While Trump is lowering expectations for his performance, "I've never debated," his competitors are busy practicing on how to handle the brash and unpredictable billionaire. But Trump is a skilled performer who once had a hit network television show. His campaign has entertained and excited millions of frustrated Republicans who feel let down by their party's establishment.
Trump will join the nine other contenders in the main event Thursday night, which will be hosted by Fox News. Each will be prepared to score points with pithy soundbites while attempting to convey a presidential demeanor. Most of the verbal attacks are likely to be directed at President Barack Obama and former Secretary of State Hillary Clinton, the Democrat front-runner.

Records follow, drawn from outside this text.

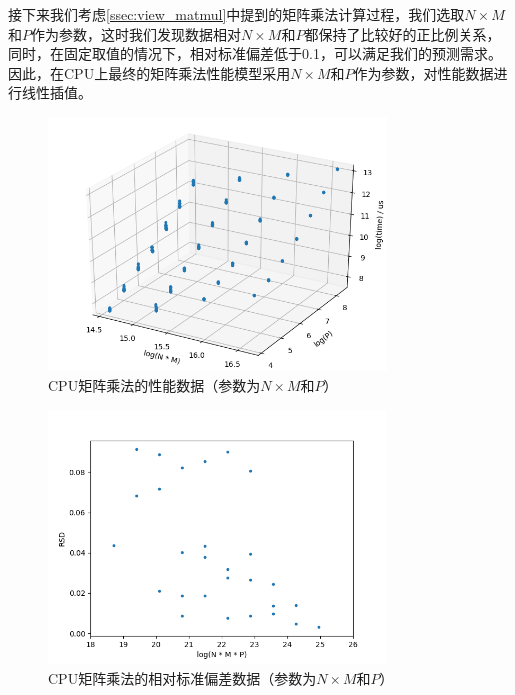     接下来我们考虑\ref{ssec:view_matmul}中提到的矩阵乘法计算过程，我们选取$ N \times M $和$ P $作为参数，这时我们发现数据相对$ N \times M $和$ P $都保持了比较好的正比例关系，同时，在固定取值的情况下，相对标准偏差低于0.1，可以满足我们的预测需求。因此，在CPU上最终的矩阵乘法性能模型采用$ N \times M $和$ P $作为参数，对性能数据进行线性插值。
    
    \begin{figure}[!htbp]
        \centering
        \includegraphics[width=0.8\textwidth]{figures/matmul_cpu_nm_p.png}
        \caption{CPU矩阵乘法的性能数据（参数为$N \times M $和$ P $）}
        \label{fig:matmul_cpu_nm_p}
    \end{figure}

    \begin{figure}[!htbp]
        \centering
        \includegraphics[width=0.8\textwidth]{figures/matmul_cpu_nm_p_rsd.png}
        \caption{CPU矩阵乘法的相对标准偏差数据（参数为$ N \times M $和$ P $）}
        \label{fig:matmul_cpu_nm_p_rsd}
    \end{figure}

However, the debate moderators, Fox News' Bret Baier, Megyn Kelly and Chris Wallace, are certain to try to get the candidates to engage with each other. There is plenty of material to draw on, especially from Trump, who has slammed most of his competitors. For instance, speaking in an interview with Fox News about former Florida Governor Jeb Bush, he said, "I'm not a big fan of Jeb Bush. The last thing we need is another Bush." Or about Wisconsin Governor Scott Walker, in a speech over the weekend, he said, "Wisconsin is doing terribly."
By now most of his opponents have learned that direct attacks on Trump are not likely to play well with voters. Yet, while Trump currently enjoys a wide lead in most polls, he has taken positions in the past that his fellow debaters can exploit. Former Texas Governor Rick Perry noted, in an interview with Fox News over the weekend, "He's for single payer...How can anyone who's a conservative stand up and say I am for single-payer health care?" Trump's bombast on illegal immigration launched his campaign, but many Republicans feel he is "mushy" when it comes to what he will specifically do on the issue.
Nonetheless, handling Trump in Thursday's debate will be challenging, especially for Jeb Bush, who may have the most to lose if he performs poorly. Although it is very early in the campaign, first impressions can be important. And, other than his ability to raise an enormous amount of money for his campaign, Bush has stumbled. Governor Scott Walker will need to make a strong impression too. While he has pleased conservatives with how tough he has been on the state's unions, he has been weak on foreign policy. The person with the most to gain is Governor John Kasich of Ohio who, if he makes the cut, is the most experienced candidate at both the state and federal level.
Some candidates are still dismissing Trump's early success in the polls. For instance, New Jersey Governor Chris Christie did so in an interview with CNN over the weekend. "Anybody can do well for a month in this business, especially if you
have talent and personality, and Donald has both those things. Let's see
how this goes over the course of time," he said. Christie should know because his disapproval ratings in New Jersey are at an all time high. Christie is polling in the middle of the Republican field, and, in seeking to move up, he is sure display his blunt personality at the debate.
On NBC's Meet the Press Sunday, Trump said, “I think I’m a nice person. I really do. And I think that’s why my
numbers always go up as they get to know me better." But he also observed, "I guess my whole life has been a debate in one way." So Trump has his debate opponents worried and fretting over how to handle him, which is just the way he likes things to be.